Lincoln Project Targets Latinos With 'La Cucaracha' Artist's Anti-Trump Ad

The Lincoln Project is hitting Donald Trump again—this time partnering with a well-known Latino cartoonist from Los Angeles who never thought he would work with Republicans.

The group made up of veteran Republican strategists, who have endorsed Democrat Joe Biden for president, partnered on a political cartoon with pioneering artist Lalo Alcaraz, who created La Cucaracha, the first nationally syndicated, political Latino daily comic strip.

Alcaraz is no stranger to politics. The Chicano artist parlayed leading the fight against Disney's attempt to trademark "Dia de los Muertos" into working on Pixar's Coco as a cultural consultant. There was a time the Californian wouldn't dream of speaking to Republican operatives, but that has changed now that some are trying to defeat Trump.

"The threat to the Latino community is so bad I had to join up with Republicans to try to stop it," Alcaraz told Newsweek. "Just the damage this guy is doing with his inept handling of this really awful crisis that affects all of our communities, but hits black and brown and native communities hardest."

The cartoon, which will run on The Lincoln Project's social media sites, shows the president holding a rally with the coronavirus, with rally-goers represented as Texas, Florida, Arizona, and Oklahoma, states where the virus is spiking. In trademark political cartoon fashion, it includes bits of truth. The cartoon says "No Mask Zone" and "No Waiver No Entry" after reports that Trump's campaign removed social distancing signs in the arena before the president's Tulsa rally and had people sign waivers to "assume all risks related to exposure to COVID-19."

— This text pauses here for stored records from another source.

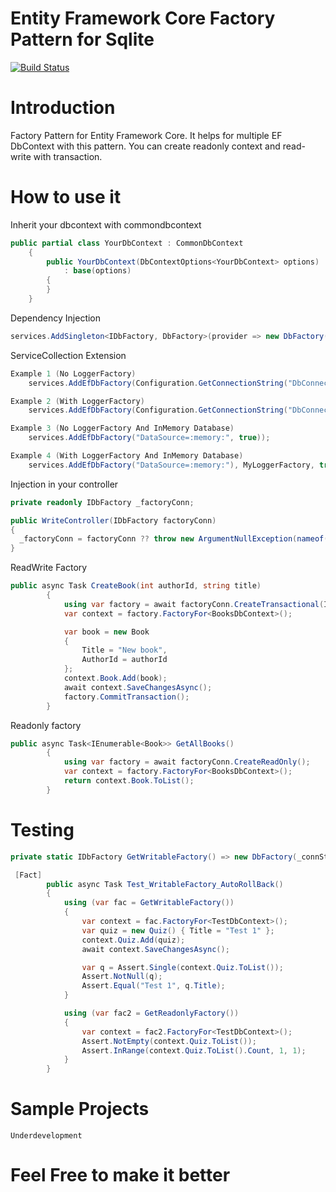 # Entity Framework Core Factory Pattern for Sqlite

[![Build Status](https://travis-ci.org/umairsyed613/EFDbFactory.Sqlite.svg?branch=master)](https://travis-ci.org/umairsyed613/EFDbFactory.Sqlite)

# Introduction 
Factory Pattern for Entity Framework Core. It helps for multiple EF DbContext with this pattern.
You can create readonly context and read-write with transaction.

# How to use it

Inherit your dbcontext with commondbcontext 
```csharp
public partial class YourDbContext : CommonDbContext
    {
        public YourDbContext(DbContextOptions<YourDbContext> options)
            : base(options)
        {
        }
    }
```

Dependency Injection
```csharp
services.AddSingleton<IDbFactory, DbFactory>(provider => new DbFactory(connectionString));
```

ServiceCollection Extension
```csharp
Example 1 (No LoggerFactory)
	services.AddEfDbFactory(Configuration.GetConnectionString("DbConnection"));

Example 2 (With LoggerFactory)
	services.AddEfDbFactory(Configuration.GetConnectionString("DbConnection"), MyLoggerFactory, true);

Example 3 (No LoggerFactory And InMemory Database)
    services.AddEfDbFactory("DataSource=:memory:", true));

Example 4 (With LoggerFactory And InMemory Database)
    services.AddEfDbFactory("DataSource=:memory:"), MyLoggerFactory, true, true);
```

Injection in your controller
```csharp
private readonly IDbFactory _factoryConn;

public WriteController(IDbFactory factoryConn)
{
  _factoryConn = factoryConn ?? throw new ArgumentNullException(nameof(factoryConn));
}
```
ReadWrite Factory
```csharp
public async Task CreateBook(int authorId, string title)
        {
            using var factory = await factoryConn.CreateTransactional(IsolationLevel.Snapshot);
            var context = factory.FactoryFor<BooksDbContext>();

            var book = new Book
            {
                Title = "New book",
                AuthorId = authorId
            };
            context.Book.Add(book);
            await context.SaveChangesAsync();
            factory.CommitTransaction();
        }
```
Readonly factory 
```csharp
public async Task<IEnumerable<Book>> GetAllBooks()
        {
            using var factory = await factoryConn.CreateReadOnly();
            var context = factory.FactoryFor<BooksDbContext>();
            return context.Book.ToList();
        }
```

# Testing

```csharp
private static IDbFactory GetWritableFactory() => new DbFactory(_connString, true).CreateTransactional().GetAwaiter().GetResult();

 [Fact]
        public async Task Test_WritableFactory_AutoRollBack()
        {
            using (var fac = GetWritableFactory())
            {
                var context = fac.FactoryFor<TestDbContext>();
                var quiz = new Quiz() { Title = "Test 1" };
                context.Quiz.Add(quiz);
                await context.SaveChangesAsync();

                var q = Assert.Single(context.Quiz.ToList());
                Assert.NotNull(q);
                Assert.Equal("Test 1", q.Title);
            }

            using (var fac2 = GetReadonlyFactory())
            {
                var context = fac2.FactoryFor<TestDbContext>();
                Assert.NotEmpty(context.Quiz.ToList());
                Assert.InRange(context.Quiz.ToList().Count, 1, 1);
            }
        }

```

# Sample Projects
```
Underdevelopment
```

# Feel Free to make it better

"The anti-mask effort disproportionately impacting black and brown communities is a largely white movement," Mike Madrid, a co-founder of the group, told Newsweek.

Lalo lincoln project
Courtesy The Lincoln Project, Lalo Alcaraz/Getty

In Alcaraz, the group saw an opportunity to partner with someone who could expand not only its audience, but also the tent of the Republican Party as conservatives across the country decide if they want to reelect Trump. "The essence of The Lincoln Project is about building a bigger, inclusive movement and the more we're able to contrast what Republicans can be, it captures in people's mind the descent of Trump's Republican Party into a dead end," Madrid said. "Lalo has a voice that speaks to an emerging constituency. He reps not just Latino culture, but our American culture."

The Lincoln Project has gotten under Trump's skin when it comes to his leadership during the pandemic. The group spent $1.4 million against him in the first quarter and raised another $1 million after he slammed the group in May for their ad on his coronavirus response.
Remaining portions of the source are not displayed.